Foreign Central Banks Liquidate US Treasury Holdings
Central banks in Asia and Europe led the move away from US government debt. The liquidation is a notable challenge to the stability of the dollar as the global reserve currency. Yields on the 10-year Treasury note spiked as supply outstripped demand in the secondary market. Federal Reserve officials are reportedly monitoring the situation for signs of systemic risk to the banking sector. The drain on official holdings reflects a loss of confidence in the long-term trajectory of US foreign policy. Treasury Secretary Janet Yellen has yet to issue a formal statement regarding the 2012-level low in holdings.
Economic analysts point to the lack of clear victory in the Iran conflict as a primary motivator for the sell-off. Foreign governments are increasingly unwilling to subsidize American military adventures through the purchase of low-yield debt. The New York Fed data shows that several key allies have reduced their exposure to US assets by over 20 percent. The capital flight complicates the Treasury Department's efforts to fund the government. Domestic banks have been forced to step in as buyers of last resort. The shift in capital flows is reshaping the global financial hierarchy.
Rubio Criticizes NATO Cooperation in Middle East Conflict
Secretary of State Marco Rubio stated on March 31, 2026, that the United States may need to reassess its relationship with NATO once the war concludes. Rubio described the lack of support from European allies as very disappointing. Several member states denied the US military access to critical airbases during the height of the bombardment. The refusal forced American planners to rely on more distant staging grounds, increasing the cost and complexity of sorties. Rubio echoed previous criticisms made by the president regarding the commitment of alliance partners. The rift between Washington and Brussels has widened sharply during the campaign.
The president and our country will have to look at whether this alliance still provides the security it was designed for given the cowards who refuse to stand with us when the bullets fly.

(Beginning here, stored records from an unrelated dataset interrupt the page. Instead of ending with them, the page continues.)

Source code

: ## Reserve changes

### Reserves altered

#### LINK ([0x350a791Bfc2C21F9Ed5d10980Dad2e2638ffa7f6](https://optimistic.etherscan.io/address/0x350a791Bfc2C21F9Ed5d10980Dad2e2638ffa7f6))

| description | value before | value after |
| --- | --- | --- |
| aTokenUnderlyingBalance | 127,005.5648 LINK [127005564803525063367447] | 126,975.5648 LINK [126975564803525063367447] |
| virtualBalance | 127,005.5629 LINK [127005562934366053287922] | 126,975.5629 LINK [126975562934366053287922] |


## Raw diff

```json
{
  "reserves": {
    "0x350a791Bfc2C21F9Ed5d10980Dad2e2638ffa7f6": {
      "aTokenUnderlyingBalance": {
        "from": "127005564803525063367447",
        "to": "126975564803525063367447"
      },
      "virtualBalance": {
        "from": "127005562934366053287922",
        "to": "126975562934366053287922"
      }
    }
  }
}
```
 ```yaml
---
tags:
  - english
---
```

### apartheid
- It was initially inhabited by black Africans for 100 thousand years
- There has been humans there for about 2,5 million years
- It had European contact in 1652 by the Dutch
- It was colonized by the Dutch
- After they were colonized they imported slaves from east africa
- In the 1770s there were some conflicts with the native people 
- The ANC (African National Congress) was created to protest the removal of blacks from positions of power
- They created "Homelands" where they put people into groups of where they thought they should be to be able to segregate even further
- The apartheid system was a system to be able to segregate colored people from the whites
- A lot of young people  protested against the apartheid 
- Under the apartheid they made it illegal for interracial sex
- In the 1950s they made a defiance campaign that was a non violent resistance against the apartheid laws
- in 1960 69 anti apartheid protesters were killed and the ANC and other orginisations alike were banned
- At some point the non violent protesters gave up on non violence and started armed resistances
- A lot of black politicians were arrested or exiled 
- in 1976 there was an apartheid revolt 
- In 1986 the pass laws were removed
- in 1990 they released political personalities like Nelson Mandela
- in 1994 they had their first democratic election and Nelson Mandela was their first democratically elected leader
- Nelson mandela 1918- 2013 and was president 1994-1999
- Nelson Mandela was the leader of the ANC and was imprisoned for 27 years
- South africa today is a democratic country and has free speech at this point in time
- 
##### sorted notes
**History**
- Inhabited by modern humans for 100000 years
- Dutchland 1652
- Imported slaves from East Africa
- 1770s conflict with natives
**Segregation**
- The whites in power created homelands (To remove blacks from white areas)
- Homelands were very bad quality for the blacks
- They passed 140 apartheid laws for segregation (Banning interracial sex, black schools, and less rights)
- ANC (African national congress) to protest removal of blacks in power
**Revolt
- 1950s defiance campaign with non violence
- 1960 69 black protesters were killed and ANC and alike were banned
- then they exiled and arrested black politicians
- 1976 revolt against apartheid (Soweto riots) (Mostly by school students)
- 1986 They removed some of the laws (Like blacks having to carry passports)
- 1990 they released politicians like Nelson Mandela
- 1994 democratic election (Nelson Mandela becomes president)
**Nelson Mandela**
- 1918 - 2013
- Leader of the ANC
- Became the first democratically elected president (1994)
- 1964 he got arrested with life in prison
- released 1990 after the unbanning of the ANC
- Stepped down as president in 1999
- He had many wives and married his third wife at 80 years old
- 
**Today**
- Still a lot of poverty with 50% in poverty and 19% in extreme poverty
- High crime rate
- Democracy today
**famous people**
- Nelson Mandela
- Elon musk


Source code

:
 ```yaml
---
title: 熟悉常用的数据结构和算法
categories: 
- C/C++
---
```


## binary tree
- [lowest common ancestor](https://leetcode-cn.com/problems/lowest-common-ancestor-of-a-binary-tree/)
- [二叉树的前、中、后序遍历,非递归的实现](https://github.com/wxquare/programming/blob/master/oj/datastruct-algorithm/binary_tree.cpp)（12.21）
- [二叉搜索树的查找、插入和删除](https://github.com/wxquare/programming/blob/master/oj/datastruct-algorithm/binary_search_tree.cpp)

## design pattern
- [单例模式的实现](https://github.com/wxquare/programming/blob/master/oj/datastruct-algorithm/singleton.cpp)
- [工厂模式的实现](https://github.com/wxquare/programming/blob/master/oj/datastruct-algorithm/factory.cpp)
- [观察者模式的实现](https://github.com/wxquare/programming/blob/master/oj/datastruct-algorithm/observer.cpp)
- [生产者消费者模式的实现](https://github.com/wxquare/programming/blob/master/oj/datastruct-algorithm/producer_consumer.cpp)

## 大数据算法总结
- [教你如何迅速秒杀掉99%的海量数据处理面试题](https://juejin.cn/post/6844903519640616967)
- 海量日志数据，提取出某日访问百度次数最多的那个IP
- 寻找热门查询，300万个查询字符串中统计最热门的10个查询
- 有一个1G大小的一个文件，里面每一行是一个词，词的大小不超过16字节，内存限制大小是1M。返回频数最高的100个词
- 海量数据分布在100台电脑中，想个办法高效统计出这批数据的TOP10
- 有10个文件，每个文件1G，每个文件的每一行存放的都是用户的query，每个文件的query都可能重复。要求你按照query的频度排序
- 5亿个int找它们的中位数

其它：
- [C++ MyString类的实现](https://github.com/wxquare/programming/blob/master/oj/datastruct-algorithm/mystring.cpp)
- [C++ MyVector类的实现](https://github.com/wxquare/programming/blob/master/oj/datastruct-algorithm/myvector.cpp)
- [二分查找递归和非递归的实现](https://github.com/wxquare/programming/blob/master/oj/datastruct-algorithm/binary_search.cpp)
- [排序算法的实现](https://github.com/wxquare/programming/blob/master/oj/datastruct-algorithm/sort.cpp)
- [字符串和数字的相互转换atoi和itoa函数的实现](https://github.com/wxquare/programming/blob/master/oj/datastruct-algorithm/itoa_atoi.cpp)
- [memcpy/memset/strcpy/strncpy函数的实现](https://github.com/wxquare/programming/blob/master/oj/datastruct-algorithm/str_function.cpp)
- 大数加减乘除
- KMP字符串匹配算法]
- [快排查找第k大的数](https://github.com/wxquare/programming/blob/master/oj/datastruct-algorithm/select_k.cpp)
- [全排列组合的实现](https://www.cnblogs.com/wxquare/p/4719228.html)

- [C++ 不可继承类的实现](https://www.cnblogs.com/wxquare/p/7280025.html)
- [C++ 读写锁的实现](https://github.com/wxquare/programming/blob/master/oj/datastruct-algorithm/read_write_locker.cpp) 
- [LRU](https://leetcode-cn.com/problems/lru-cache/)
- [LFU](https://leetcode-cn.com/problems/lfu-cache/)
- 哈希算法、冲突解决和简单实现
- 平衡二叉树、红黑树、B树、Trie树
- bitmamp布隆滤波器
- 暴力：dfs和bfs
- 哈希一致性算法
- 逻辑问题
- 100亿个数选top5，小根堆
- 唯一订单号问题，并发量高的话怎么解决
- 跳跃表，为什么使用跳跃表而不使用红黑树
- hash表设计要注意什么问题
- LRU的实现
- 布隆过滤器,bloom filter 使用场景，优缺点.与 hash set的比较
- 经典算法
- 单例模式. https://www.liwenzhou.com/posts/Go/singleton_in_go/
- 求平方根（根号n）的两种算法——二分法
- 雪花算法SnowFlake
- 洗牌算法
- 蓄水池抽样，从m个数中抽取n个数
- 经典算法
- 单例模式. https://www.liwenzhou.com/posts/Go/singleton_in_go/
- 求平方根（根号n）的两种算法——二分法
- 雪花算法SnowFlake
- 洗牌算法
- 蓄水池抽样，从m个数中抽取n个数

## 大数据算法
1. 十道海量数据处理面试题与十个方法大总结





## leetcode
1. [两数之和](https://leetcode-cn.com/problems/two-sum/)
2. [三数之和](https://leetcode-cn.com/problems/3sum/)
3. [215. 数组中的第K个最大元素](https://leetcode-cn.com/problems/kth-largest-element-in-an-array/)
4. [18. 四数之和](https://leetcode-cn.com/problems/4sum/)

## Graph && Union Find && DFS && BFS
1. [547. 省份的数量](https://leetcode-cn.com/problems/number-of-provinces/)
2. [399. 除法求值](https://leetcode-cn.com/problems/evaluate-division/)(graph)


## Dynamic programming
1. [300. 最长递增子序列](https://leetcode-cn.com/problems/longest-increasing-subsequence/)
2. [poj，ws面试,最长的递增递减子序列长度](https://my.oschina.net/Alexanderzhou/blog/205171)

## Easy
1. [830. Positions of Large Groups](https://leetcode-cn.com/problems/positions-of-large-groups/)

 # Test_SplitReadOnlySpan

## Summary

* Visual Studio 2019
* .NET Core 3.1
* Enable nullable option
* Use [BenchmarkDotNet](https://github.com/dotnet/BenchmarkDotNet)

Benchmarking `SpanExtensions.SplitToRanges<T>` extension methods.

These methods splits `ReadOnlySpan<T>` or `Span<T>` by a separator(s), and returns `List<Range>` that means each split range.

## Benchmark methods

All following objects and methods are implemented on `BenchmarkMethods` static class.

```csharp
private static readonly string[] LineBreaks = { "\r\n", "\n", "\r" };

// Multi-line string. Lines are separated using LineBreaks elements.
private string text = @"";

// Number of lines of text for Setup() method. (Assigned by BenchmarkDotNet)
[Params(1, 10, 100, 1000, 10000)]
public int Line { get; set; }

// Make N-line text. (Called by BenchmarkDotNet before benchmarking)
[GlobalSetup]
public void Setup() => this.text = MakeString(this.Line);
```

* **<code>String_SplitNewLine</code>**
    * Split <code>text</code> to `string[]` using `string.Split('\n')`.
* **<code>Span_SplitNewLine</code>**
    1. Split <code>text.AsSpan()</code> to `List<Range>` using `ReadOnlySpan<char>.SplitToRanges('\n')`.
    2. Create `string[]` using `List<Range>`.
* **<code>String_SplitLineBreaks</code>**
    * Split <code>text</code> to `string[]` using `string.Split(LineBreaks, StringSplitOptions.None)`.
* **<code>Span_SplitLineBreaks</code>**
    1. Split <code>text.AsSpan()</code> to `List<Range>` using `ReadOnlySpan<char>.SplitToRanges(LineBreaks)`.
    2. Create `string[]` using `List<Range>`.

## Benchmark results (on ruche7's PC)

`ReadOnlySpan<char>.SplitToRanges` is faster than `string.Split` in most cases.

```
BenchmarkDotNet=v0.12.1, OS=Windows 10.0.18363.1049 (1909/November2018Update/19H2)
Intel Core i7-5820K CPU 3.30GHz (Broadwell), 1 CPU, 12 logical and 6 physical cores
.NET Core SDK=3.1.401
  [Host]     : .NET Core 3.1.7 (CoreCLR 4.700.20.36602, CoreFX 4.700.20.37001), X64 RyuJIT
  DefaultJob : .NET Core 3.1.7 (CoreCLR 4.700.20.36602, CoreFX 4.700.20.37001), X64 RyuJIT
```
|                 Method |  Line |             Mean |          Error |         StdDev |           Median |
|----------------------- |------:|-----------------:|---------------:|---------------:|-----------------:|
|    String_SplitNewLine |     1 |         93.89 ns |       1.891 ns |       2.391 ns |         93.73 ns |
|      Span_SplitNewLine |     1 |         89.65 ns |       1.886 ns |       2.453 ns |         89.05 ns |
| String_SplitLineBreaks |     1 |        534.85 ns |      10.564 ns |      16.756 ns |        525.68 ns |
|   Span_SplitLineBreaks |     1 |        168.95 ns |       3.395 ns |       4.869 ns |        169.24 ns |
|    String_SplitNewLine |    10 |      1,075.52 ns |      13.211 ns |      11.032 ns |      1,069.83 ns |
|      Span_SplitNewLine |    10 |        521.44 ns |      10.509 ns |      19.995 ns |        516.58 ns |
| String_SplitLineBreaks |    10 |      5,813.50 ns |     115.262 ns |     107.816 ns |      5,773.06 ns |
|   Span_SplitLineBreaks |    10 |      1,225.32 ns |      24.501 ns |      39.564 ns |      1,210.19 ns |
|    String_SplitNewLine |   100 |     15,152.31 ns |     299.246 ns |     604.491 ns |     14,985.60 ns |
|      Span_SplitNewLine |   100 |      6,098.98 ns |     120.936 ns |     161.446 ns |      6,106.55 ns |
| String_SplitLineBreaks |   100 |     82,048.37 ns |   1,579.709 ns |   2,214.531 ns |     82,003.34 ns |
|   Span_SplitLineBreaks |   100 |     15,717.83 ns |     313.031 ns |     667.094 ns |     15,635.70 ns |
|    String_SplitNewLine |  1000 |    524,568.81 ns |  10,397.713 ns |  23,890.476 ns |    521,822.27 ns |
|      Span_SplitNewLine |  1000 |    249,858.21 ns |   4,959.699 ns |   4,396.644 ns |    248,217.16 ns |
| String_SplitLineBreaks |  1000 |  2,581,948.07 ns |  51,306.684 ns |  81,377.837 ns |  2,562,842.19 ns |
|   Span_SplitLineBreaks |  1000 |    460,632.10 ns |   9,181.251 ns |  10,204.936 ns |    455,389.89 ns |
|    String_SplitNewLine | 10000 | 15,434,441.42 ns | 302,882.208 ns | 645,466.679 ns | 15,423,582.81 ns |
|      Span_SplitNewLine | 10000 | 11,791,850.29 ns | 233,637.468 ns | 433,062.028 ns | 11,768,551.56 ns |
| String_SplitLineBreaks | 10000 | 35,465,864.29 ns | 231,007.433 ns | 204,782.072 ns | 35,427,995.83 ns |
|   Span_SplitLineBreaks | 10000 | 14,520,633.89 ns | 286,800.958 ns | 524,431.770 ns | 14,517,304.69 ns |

Brussels responded with a brief statement defending the right of individual nations to determine their involvement in regional conflicts. Many European leaders cited the lack of a UN mandate as the reason for their neutrality. French and German officials have been particularly vocal about the humanitarian impact of the blockade. NATO headquarters in Mons remains silent on the specific accusations regarding base access. The alliance is now facing its most severe internal crisis in decades. Rubio insisted that the American taxpayer should not carry the burden of defending nations that provide zero assistance in return.
Leaving the campaign while Hormuz remains closed would create a strategic contradiction for Washington. The administration would be claiming success while the central maritime problem remains unresolved.
Economic advisers may prefer an exit because prolonged combat threatens inflation, shipping and Treasury-market confidence. Military planners, however, have to consider whether withdrawal would invite Iran to harden control of the chokepoint.
War Exit Credibility
The exit question depends on whether Washington can reduce military pressure without signaling that the Strait closure has worked. Allies, shipping firms and energy markets will look for a sequence that lowers risk without rewarding escalation.